Measure Theory 16 | Proof of the Substitution Rule for Measure Spaces [dark version]
Based on The Bright Side of Mathematics's video on YouTube. If you like this content, support the original creators by watching, liking and subscribing to their content.
The substitution rule equates ∫_Y G d(H_*μ) with ∫_X (G∘H) dμ when H is measurable and the relevant integrals exist.
Briefing
The substitution rule for measure spaces lets integrals be transferred across a measurable map: integrating a function on Y with respect to the image measure can be replaced by integrating the same function composed with the map on X. The key requirement is a measurable function H: X → Y between measure spaces (X, μ) and (Y, ν), where ν is the image measure H_*μ. Under the mild condition that at least one of the two integrals exists, the rule guarantees equality of the two sides—so long as measurability and integrability assumptions line up.

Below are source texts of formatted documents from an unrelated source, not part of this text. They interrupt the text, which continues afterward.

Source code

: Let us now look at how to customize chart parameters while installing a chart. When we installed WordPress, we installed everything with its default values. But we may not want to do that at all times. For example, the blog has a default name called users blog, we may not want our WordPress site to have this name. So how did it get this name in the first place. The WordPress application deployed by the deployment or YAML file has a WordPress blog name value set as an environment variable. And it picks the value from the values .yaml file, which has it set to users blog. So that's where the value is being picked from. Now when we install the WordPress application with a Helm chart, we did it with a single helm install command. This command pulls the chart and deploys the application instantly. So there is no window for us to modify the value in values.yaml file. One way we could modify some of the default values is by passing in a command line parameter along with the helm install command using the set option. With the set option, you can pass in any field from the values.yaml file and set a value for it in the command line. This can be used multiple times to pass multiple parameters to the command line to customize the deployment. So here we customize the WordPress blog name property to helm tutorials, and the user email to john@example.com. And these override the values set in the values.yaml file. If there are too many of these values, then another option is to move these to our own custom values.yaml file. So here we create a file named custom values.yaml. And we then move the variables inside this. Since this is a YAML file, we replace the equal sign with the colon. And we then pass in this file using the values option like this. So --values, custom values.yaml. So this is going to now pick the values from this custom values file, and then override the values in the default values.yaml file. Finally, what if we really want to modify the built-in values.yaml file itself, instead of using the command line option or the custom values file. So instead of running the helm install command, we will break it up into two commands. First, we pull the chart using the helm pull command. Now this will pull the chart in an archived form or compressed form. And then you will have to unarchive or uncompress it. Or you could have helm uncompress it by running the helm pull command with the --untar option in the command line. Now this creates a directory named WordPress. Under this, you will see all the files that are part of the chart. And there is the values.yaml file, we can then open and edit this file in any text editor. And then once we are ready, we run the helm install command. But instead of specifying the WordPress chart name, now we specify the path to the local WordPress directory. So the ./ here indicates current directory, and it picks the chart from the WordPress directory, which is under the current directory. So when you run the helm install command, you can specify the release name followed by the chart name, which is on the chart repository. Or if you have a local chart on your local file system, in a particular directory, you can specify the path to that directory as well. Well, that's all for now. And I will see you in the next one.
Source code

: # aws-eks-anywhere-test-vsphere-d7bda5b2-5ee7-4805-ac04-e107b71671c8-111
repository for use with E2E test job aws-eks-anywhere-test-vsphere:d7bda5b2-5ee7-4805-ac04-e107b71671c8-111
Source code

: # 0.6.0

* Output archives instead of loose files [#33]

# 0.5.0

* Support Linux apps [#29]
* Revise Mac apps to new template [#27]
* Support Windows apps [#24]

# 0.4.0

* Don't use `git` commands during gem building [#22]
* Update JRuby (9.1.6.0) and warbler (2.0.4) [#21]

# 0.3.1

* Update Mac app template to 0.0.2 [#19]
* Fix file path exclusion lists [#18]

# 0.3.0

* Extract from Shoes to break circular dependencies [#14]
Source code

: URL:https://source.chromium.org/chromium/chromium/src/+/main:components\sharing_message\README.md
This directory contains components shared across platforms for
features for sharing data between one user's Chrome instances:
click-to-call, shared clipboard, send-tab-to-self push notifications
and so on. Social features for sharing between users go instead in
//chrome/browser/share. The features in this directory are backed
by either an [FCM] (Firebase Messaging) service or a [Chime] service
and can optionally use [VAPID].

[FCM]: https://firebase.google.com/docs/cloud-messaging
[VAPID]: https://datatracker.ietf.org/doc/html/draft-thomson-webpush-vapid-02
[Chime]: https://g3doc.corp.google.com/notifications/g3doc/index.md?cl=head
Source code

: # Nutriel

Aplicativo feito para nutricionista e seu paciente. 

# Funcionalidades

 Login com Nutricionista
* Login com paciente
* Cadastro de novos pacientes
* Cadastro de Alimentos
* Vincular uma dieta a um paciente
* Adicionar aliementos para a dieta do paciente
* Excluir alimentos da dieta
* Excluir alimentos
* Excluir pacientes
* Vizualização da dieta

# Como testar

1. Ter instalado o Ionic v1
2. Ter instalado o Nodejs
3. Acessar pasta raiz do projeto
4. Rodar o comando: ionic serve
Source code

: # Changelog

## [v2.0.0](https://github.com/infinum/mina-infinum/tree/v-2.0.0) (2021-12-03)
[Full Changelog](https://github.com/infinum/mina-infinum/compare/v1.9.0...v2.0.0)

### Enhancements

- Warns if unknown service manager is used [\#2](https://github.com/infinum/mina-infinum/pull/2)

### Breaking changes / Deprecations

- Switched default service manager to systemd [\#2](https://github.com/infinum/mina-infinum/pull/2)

The proof starts with the simplest measurable functions on Y: characteristic functions χ_C of measurable sets C ⊂ Y. For such functions, the integral on the Y-side is just the measure of C. Because the measure on Y is the image measure H_*μ, that quantity equals μ(H^{-1}(C)). On the X-side, the composed function χ_C∘H takes value 1 exactly when H(x) ∈ C, which is the same as x ∈ H^{-1}(C). Therefore, integrating χ_C∘H over X again produces μ(H^{-1}(C)). This establishes the substitution identity for characteristic functions.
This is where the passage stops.